Why doesn't MergePreferred avoid the deadlock, and is there another way of doing this?


Solution

  • MergePreferred (in the absence of eagerComplete being true) will complete when all the inputs have completed, which tends to generally be true of stages in Akka Streams (completion flows down from the start).

    So that implies that the merge can't propagate completion until both the input and extractSubtree signal completion. extractSubtree won't signal completion (most likely, without knowing the stages in that flow) until bcast signals completion which (again most likely) won't happen until processResponse signals completion which* won't happen until httpFlow signals completion which* won't happen until createRequest signals completion, which* won't happen until merge signals completion. Because detecting this cycle in general is impossible (consider that there are stages for which completion is entirely dynamic), Akka Streams effectively takes the position that if you want to create a cycle like this, it's on you to determine how to break the cycle.

    As you've noticed, eagerComplete being true changes this behavior, but since it will complete as soon as any input completes (which in this case will always be the input, thanks to the cycle) merge completes and cancels demand on extractSubtree (which by itself could (depending on whether the Broadcast has eagerCancel set) cause the downstream to cancel), which will likely result in at least some elements emitted by extractSubtree not getting processed.

    If you're absolutely sure that the input completing means that the cycle will eventually dry up, you can use eagerComplete = false if you have some means to complete extractSubtree once the cycle is dry and the input has completed.

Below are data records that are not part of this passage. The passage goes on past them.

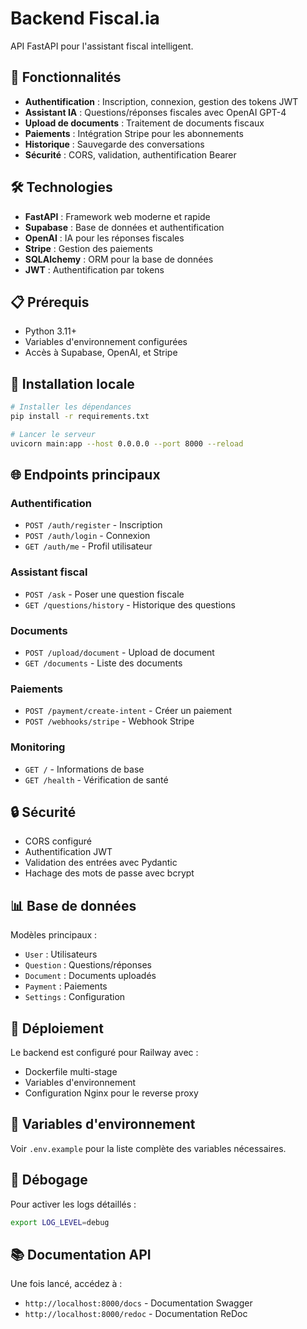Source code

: # Backend Fiscal.ia

API FastAPI pour l'assistant fiscal intelligent.

## 🚀 Fonctionnalités

- **Authentification** : Inscription, connexion, gestion des tokens JWT
- **Assistant IA** : Questions/réponses fiscales avec OpenAI GPT-4
- **Upload de documents** : Traitement de documents fiscaux
- **Paiements** : Intégration Stripe pour les abonnements
- **Historique** : Sauvegarde des conversations
- **Sécurité** : CORS, validation, authentification Bearer

## 🛠️ Technologies

- **FastAPI** : Framework web moderne et rapide
- **Supabase** : Base de données et authentification
- **OpenAI** : IA pour les réponses fiscales
- **Stripe** : Gestion des paiements
- **SQLAlchemy** : ORM pour la base de données
- **JWT** : Authentification par tokens

## 📋 Prérequis

- Python 3.11+
- Variables d'environnement configurées
- Accès à Supabase, OpenAI, et Stripe

## 🔧 Installation locale

```bash
# Installer les dépendances
pip install -r requirements.txt

# Lancer le serveur
uvicorn main:app --host 0.0.0.0 --port 8000 --reload
```

## 🌐 Endpoints principaux

### Authentification
- `POST /auth/register` - Inscription
- `POST /auth/login` - Connexion
- `GET /auth/me` - Profil utilisateur

### Assistant fiscal
- `POST /ask` - Poser une question fiscale
- `GET /questions/history` - Historique des questions

### Documents
- `POST /upload/document` - Upload de document
- `GET /documents` - Liste des documents

### Paiements
- `POST /payment/create-intent` - Créer un paiement
- `POST /webhooks/stripe` - Webhook Stripe

### Monitoring
- `GET /` - Informations de base
- `GET /health` - Vérification de santé

## 🔒 Sécurité

- CORS configuré
- Authentification JWT
- Validation des entrées avec Pydantic
- Hachage des mots de passe avec bcrypt

## 📊 Base de données

Modèles principaux :
- `User` : Utilisateurs
- `Question` : Questions/réponses
- `Document` : Documents uploadés
- `Payment` : Paiements
- `Settings` : Configuration

## 🚀 Déploiement

Le backend est configuré pour Railway avec :
- Dockerfile multi-stage
- Variables d'environnement
- Configuration Nginx pour le reverse proxy

## 📝 Variables d'environnement

Voir `.env.example` pour la liste complète des variables nécessaires.

## 🐛 Débogage

Pour activer les logs détaillés :
```bash
export LOG_LEVEL=debug
```

## 📚 Documentation API

Une fois lancé, accédez à :
- `http://localhost:8000/docs` - Documentation Swagger
- `http://localhost:8000/redoc` - Documentation ReDoc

A broad outline (without knowing what, specifically, is in extractSubtree) for going about this:

    • map everything coming into extractSubtree from bcast into a Some of the input
    • prematerialize a Source.actorRef to which you can send a None, save the ActorRef (which will be the materialized value of this source)
    • merge the input with that prematerialized source
    • when extracting the subtree, use a statefulMapConcat stage to track whether a) a None has been seen and b) how many subtrees are pending (initial value 1, add the number of (first generation) children of this node minus 1, i.e. no children subtracts 1); if a None has been seen and no subtrees are pending emit a List(None), otherwise emit a List of each subtree wrapped in a Some
    • have a takeWhile(_.isDefined), which will complete once it sees a None
    • if you have more complex things (e.g. side effects) in extractSubtrees, you'll have to figure out where to put them
    • before merging the outside input, pass it through a watchTermination stage, and in the future callback (on success) send a None to the ActorRef you got when prematerializing the Source.actorRef for extractSubtrees. Thus, when the input completes, watchTermination will fire successfully and effectively send a message to extractSubtrees to watch for when it's completed the inflight tree.